Looking ahead, the US market is likely to remain data-dependent. Key releases to watch include the upcoming May CPI report, retail sales figures, and manufacturing and services indices (PMI/ISM). These will provide a clearer picture of the health of the consumer and the broader economy, and will undoubtedly influence the Federal Reserve’s next steps. Investors are advised to maintain a balanced portfolio and brace for continued market fluctuations as the economic narrative unfolds.
Outlook for Gold
Gold remains bullish for the second half of 2025, supported by strong domestic fundamentals and favourable global cues. After a brief consolidation, prices are expected to trend higher, driven by robust investment demand, an above-normal monsoon, and continued buying by the Reserve Bank of India.
As of June 10, 2025, 24-carat gold trades at ₹97,580 per 10 grams, following recent volatility. Long-term targets hover around ₹1,06,000. A good monsoon is set to boost rural demand during the festive season, while the RBI has added nearly 58 tonnes of gold to its reserves in FY25, reinforcing long-term support.
Though high prices have slightly reduced jewellery sales, demand for gold bars, coins, and recycled jewellery remains strong. The rupee’s stability near ₹85-86 has kept import costs manageable, though gold imports saw a temporary dip in April.
Globally, expectations of U.S. rate cuts and geopolitical uncertainties continue to favour gold.

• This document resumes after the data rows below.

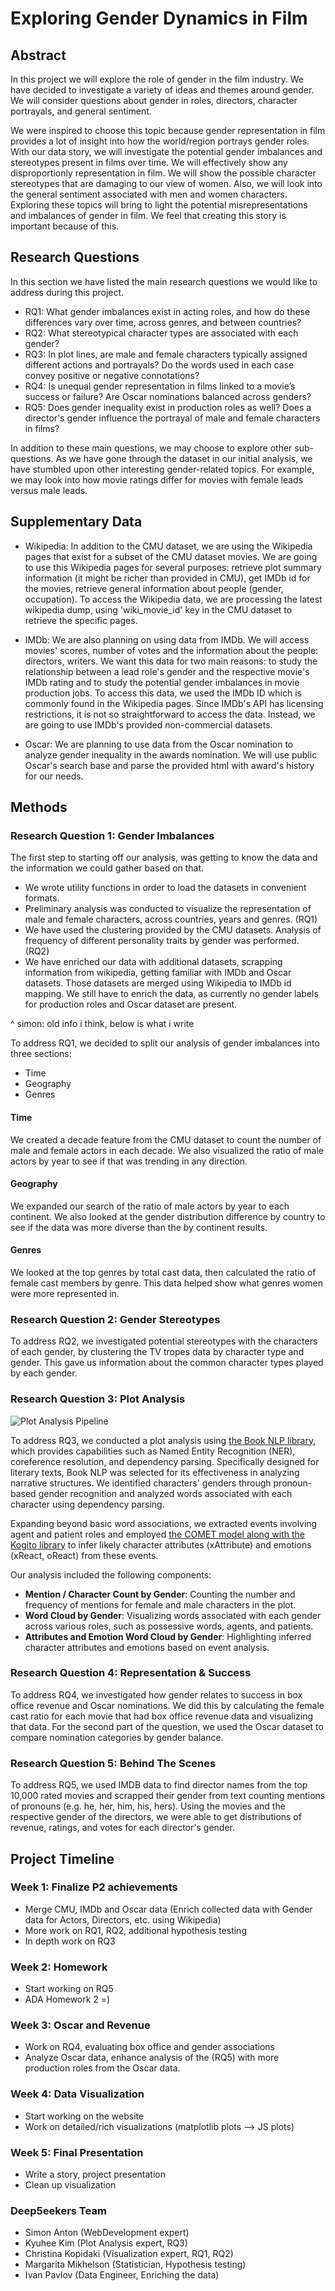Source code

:# Exploring Gender Dynamics in Film

## Abstract

In this project we will explore the role of gender in the film industry. We have decided to investigate a variety of ideas and themes around gender. We will consider questions about gender in roles, directors, character portrayals, and general sentiment. 

We were inspired to choose this topic because gender representation in film provides a lot of insight into how the world/region portrays gender roles. With our data story, we will investigate the potential gender imbalances and stereotypes present in films over time. We will effectively show any disproportionly representation in film. We will show the possible character stereotypes that are damaging to our view of women. Also, we will look into the general sentiment associated with men and women characters. Exploring these topics will bring to light the potential misrepresentations and imbalances of gender in film. We feel that creating this story is important because of this.

## Research Questions

In this section we have listed the main research questions we would like to address during this project. 

- RQ1: What gender imbalances exist in acting roles, and how do these differences vary over time, across genres, and between countries?
- RQ2: What stereotypical character types are associated with each gender?
- RQ3: In plot lines, are male and female characters typically assigned different actions and portrayals? Do the words used in each case convey positive or negative connotations?
- RQ4: Is unequal gender representation in films linked to a movie’s success or failure? Are Oscar nominations balanced across genders?
- RQ5: Does gender inequality exist in production roles as well? Does a director's gender influence the portrayal of male and female characters in films?

In addition to these main questions, we may choose to explore other sub-questions. As we have gone through the dataset in our initial analysis, we have stumbled upon other interesting gender-related topics. For example, we may look into how movie ratings differ for movies with female leads versus male leads. 

## Supplementary Data

- Wikipedia: In addition to the CMU dataset, we are using the Wikipedia pages that exist for a subset of the CMU dataset movies. We are going to use this Wikipedia pages for several purposes: retrieve plot summary information (it might be richer than provided in CMU), get IMDb id for the movies, retrieve general information about people (gender, occupation). To access the Wikipedia data, we are processing the latest wikipedia dump, using 'wiki_movie_id' key in the CMU dataset to retrieve the specific pages.  

- IMDb: We are also planning on using data from IMDb. We will access movies' scores, number of votes and the information about the people: directors, writers. We want this data for two main reasons: to study the relationship between a lead role's gender and the respective movie's IMDb rating and to study the potential gender imbalances in movie production jobs. To access this data, we used the IMDb ID which is commonly found in the Wikipedia pages. Since IMDb's API has licensing restrictions, it is not so straightforward to access the data. Instead, we are going to use IMDb's provided non-commercial datasets.  

- Oscar: We are planning to use data from the Oscar nomination to analyze gender inequality in the awards nomination. We will use public Oscar's search base and parse the provided html with award's history for our needs.  

## Methods

### Research Question 1: Gender Imbalances
The first step to starting off our analysis, was getting to know the data and the information we could gather based on that. 

- We wrote utility functions in order to load the datasets in convenient formats.
- Preliminary analysis was conducted to visualize the representation of male and female characters, across countries, years and genres. (RQ1) 
- We have used the clustering provided by the CMU datasets. Analysis of frequency of different personality traits by gender was performed. (RQ2)
- We have enriched our data with additional datasets, scrapping information from wikipedia, getting familiar with IMDb and Oscar datasets. Those datasets are merged using Wikipedia to IMDb id mapping. We still have to enrich the data, as currently no gender labels for production roles and Oscar dataset are present. 

^ simon: old info i think, below is what i write

To address RQ1, we decided to split our analysis of gender imbalances into three sections:
- Time
- Geography
- Genres

#### **Time**
We created a decade feature from the CMU dataset to count the number of male and female actors in each decade. We also visualized the ratio of male actors by year to see if that was trending in any direction. 

#### **Geography**
We expanded our search of the ratio of male actors by year to each continent. We also looked at the gender distribution difference by country to see if the data was more diverse than the by continent results. 

#### **Genres** 
We looked at the top genres by total cast data, then calculated the ratio of female cast members by genre. This data helped show what genres women were more represented in. 

### Research Question 2: Gender Stereotypes
To address RQ2, we investigated potential stereotypes with the characters of each gender, by clustering the TV tropes data by character type and gender. This gave us information about the common character types played by each gender. 

### Research Question 3: Plot Analysis
![Plot Analysis Pipeline](./data/plot_analysis_pipeline.png)

To address RQ3, we conducted a plot analysis using [the Book NLP library](https://github.com/booknlp/booknlp), which provides capabilities such as Named Entity Recognition (NER), coreference resolution, and dependency parsing. Specifically designed for literary texts, Book NLP was selected for its effectiveness in analyzing narrative structures. We identified characters' genders through pronoun-based gender recognition and analyzed words associated with each character using dependency parsing.

Expanding beyond basic word associations, we extracted events involving agent and patient roles and employed [the COMET model along with the Kogito library](https://github.com/epfl-nlp/kogito) to infer likely character attributes (xAttribute) and emotions (xReact, oReact) from these events.

Our analysis included the following components:

- **Mention / Character Count by Gender**: Counting the number and frequency of mentions for female and male characters in the plot.
- **Word Cloud by Gender**: Visualizing words associated with each gender across various roles, such as possessive words, agents, and patients.
- **Attributes and Emotion Word Cloud by Gender**: Highlighting inferred character attributes and emotions based on event analysis.


### Research Question 4: Representation & Success
To address RQ4, we investigated how gender relates to success in box office revenue and Oscar nominations. We did this by calculating the female cast ratio for each movie that had box office revenue data and visualizing that data. For the second part of the question, we used the Oscar dataset to compare nomination categories by gender balance.

### Research Question 5: Behind The Scenes 
To address RQ5, we used IMDB data to find director names from the top 10,000 rated movies and scrapped their gender from text counting mentions of pronouns (e.g. he, her, him, his, hers). Using the movies and the respective gender of the directors, we were able to get distributions of revenue, ratings, and votes for each director's gender.
## Project Timeline


### Week 1: Finalize P2 achievements
- Merge CMU, IMDb and Oscar data (Enrich collected data with Gender data for Actors, Directors, etc. using Wikipedia)
- More work on RQ1, RQ2, additional hypothesis testing
- In depth work on RQ3
### Week 2: Homework  
- Start working on RQ5
- ADA Homework 2 =) 
### Week 3: Oscar and Revenue
- Work on RQ4, evaluating box office and gender associations
- Analyze Oscar data, enhance analysis of the (RQ5) with more production roles from the Oscar data. 
### Week 4: Data Visualization
- Start working on the website
- Work on detailed/rich visualizations (matplotlib plots --> JS plots)
### Week 5: Final Presentation
- Write a story, project presentation
- Clean up visualization


### Deep5eekers Team

- Simon Anton (WebDevelopment expert)
- Kyuhee Kim (Plot Analysis expert, RQ3)
- Christina Kopidaki (Visualization expert, RQ1, RQ2)
- Margarita Mikhelson (Statistician, Hypothesis testing)
- Ivan Pavlov (Data Engineer, Enriching the data)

Overall, the outlook remains optimistic, with temporary corrections likely amid an otherwise strong upward trend.
What should Investors do?
The Indian equity market is currently bolstered by robust macroeconomic fundamentals, including strong GDP growth, easing inflation, and a supportive monetary policy, highlighted by the RBI’s recent 50 bps rate cut. Additionally, a stable fiscal outlook, significant institutional inflows, and record GST collections further reinforce the market’s resilience. While equity indices like the Nifty and Sensex are trading near all-time highs, valuations are elevated, with the Nifty at approximately 22x forward P/E, suggesting limited scope for sharp near-term gains.
Therefore, the Nifty is anticipated to remain range-bound with a slight upward bias in June. Investors are advised to adopt a “buy-on-dips” strategy, prioritizing fundamentally strong sectors such as NBFCs, affordable housing finance, consumer discretionary, auto, real estate, capital goods, tourism, and building materials, which are expected to benefit from lower interest rates, increased consumption, and government infrastructure spending, while avoiding aggressive entry at current high levels.
Disclaimer:
This article should not be construed as investment advice, please consult your Investment Adviser before making any sound investment decision.